◆ What you have to do
Each record must be retyped word for word.

Stored items from a collection:
⁂
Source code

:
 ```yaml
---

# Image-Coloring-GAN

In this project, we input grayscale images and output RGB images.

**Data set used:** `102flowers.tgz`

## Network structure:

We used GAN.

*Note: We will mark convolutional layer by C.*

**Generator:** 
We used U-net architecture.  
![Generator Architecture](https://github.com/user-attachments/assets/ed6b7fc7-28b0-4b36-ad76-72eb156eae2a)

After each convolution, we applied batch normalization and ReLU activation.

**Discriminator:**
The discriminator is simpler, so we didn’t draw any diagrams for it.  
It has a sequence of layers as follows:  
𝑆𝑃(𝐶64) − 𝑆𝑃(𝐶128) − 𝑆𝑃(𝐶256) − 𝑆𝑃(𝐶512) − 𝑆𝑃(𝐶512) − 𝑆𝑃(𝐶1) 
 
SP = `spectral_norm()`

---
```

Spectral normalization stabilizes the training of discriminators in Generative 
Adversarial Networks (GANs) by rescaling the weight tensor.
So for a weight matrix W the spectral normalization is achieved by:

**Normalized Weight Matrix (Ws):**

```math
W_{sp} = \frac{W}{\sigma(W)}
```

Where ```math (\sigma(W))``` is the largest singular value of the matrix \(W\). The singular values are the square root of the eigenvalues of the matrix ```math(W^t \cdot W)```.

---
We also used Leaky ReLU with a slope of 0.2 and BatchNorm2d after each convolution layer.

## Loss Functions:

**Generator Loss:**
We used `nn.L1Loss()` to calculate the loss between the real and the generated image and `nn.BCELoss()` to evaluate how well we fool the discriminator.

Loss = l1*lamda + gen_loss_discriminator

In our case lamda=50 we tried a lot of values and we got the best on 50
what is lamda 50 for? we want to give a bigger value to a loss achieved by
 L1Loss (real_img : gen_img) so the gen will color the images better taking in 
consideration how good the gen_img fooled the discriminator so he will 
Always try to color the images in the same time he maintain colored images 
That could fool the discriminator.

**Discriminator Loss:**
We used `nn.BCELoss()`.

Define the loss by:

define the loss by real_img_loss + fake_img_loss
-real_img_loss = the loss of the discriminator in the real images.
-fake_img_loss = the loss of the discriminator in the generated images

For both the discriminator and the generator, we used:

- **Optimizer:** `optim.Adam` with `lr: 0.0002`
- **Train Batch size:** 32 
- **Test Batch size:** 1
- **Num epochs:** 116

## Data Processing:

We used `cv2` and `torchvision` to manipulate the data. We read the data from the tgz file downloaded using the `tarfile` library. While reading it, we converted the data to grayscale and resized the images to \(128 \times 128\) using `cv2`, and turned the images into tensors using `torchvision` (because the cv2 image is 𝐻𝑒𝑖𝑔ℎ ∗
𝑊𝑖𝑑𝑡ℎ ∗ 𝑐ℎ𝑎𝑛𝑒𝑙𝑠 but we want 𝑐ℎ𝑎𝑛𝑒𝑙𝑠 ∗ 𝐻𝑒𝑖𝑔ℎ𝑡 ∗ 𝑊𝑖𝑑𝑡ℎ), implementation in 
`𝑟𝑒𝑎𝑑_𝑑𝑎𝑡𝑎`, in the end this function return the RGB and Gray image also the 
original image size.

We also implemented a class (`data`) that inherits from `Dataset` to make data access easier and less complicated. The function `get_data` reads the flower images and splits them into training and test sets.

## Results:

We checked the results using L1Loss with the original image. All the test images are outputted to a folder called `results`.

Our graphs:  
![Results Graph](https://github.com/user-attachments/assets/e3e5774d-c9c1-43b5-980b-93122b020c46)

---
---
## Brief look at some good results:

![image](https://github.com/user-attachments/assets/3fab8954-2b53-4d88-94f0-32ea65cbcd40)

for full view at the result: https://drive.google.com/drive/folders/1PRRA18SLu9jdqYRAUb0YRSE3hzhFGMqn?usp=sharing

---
⁂
◆ Completed task
Source code

:
 ```yaml
---

# Image-Coloring-GAN

In this project, we input grayscale images and output RGB images.

**Data set used:** `102flowers.tgz`

## Network structure:

We used GAN.

*Note: We will mark convolutional layer by C.*

**Generator:** 
We used U-net architecture.  
![Generator Architecture](https://github.com/user-attachments/assets/ed6b7fc7-28b0-4b36-ad76-72eb156eae2a)

After each convolution, we applied batch normalization and ReLU activation.

**Discriminator:**
The discriminator is simpler, so we didn’t draw any diagrams for it.  
It has a sequence of layers as follows:  
𝑆𝑃(𝐶64) − 𝑆𝑃(𝐶128) − 𝑆𝑃(𝐶256) − 𝑆𝑃(𝐶512) − 𝑆𝑃(𝐶512) − 𝑆𝑃(𝐶1) 
 
SP = `spectral_norm()`

---
```

Spectral normalization stabilizes the training of discriminators in Generative 
Adversarial Networks (GANs) by rescaling the weight tensor.
So for a weight matrix W the spectral normalization is achieved by:

**Normalized Weight Matrix (Ws):**

```math
W_{sp} = \frac{W}{\sigma(W)}
```

Where ```math (\sigma(W))``` is the largest singular value of the matrix \(W\). The singular values are the square root of the eigenvalues of the matrix ```math(W^t \cdot W)```.

---
We also used Leaky ReLU with a slope of 0.2 and BatchNorm2d after each convolution layer.

## Loss Functions:

**Generator Loss:**
We used `nn.L1Loss()` to calculate the loss between the real and the generated image and `nn.BCELoss()` to evaluate how well we fool the discriminator.

Loss = l1*lamda + gen_loss_discriminator

In our case lamda=50 we tried a lot of values and we got the best on 50
what is lamda 50 for? we want to give a bigger value to a loss achieved by
 L1Loss (real_img : gen_img) so the gen will color the images better taking in 
consideration how good the gen_img fooled the discriminator so he will 
Always try to color the images in the same time he maintain colored images 
That could fool the discriminator.

**Discriminator Loss:**
We used `nn.BCELoss()`.

Define the loss by:

define the loss by real_img_loss + fake_img_loss
-real_img_loss = the loss of the discriminator in the real images.
-fake_img_loss = the loss of the discriminator in the generated images

For both the discriminator and the generator, we used:

- **Optimizer:** `optim.Adam` with `lr: 0.0002`
- **Train Batch size:** 32 
- **Test Batch size:** 1
- **Num epochs:** 116

## Data Processing:

We used `cv2` and `torchvision` to manipulate the data. We read the data from the tgz file downloaded using the `tarfile` library. While reading it, we converted the data to grayscale and resized the images to \(128 \times 128\) using `cv2`, and turned the images into tensors using `torchvision` (because the cv2 image is 𝐻𝑒𝑖𝑔ℎ ∗
𝑊𝑖𝑑𝑡ℎ ∗ 𝑐ℎ𝑎𝑛𝑒𝑙𝑠 but we want 𝑐ℎ𝑎𝑛𝑒𝑙𝑠 ∗ 𝐻𝑒𝑖𝑔ℎ𝑡 ∗ 𝑊𝑖𝑑𝑡ℎ), implementation in 
`𝑟𝑒𝑎𝑑_𝑑𝑎𝑡𝑎`, in the end this function return the RGB and Gray image also the 
original image size.

We also implemented a class (`data`) that inherits from `Dataset` to make data access easier and less complicated. The function `get_data` reads the flower images and splits them into training and test sets.

## Results:

We checked the results using L1Loss with the original image. All the test images are outputted to a folder called `results`.

Our graphs:  
![Results Graph](https://github.com/user-attachments/assets/e3e5774d-c9c1-43b5-980b-93122b020c46)

---
---
## Brief look at some good results:

![image](https://github.com/user-attachments/assets/3fab8954-2b53-4d88-94f0-32ea65cbcd40)

for full view at the result: https://drive.google.com/drive/folders/1PRRA18SLu9jdqYRAUb0YRSE3hzhFGMqn?usp=sharing

---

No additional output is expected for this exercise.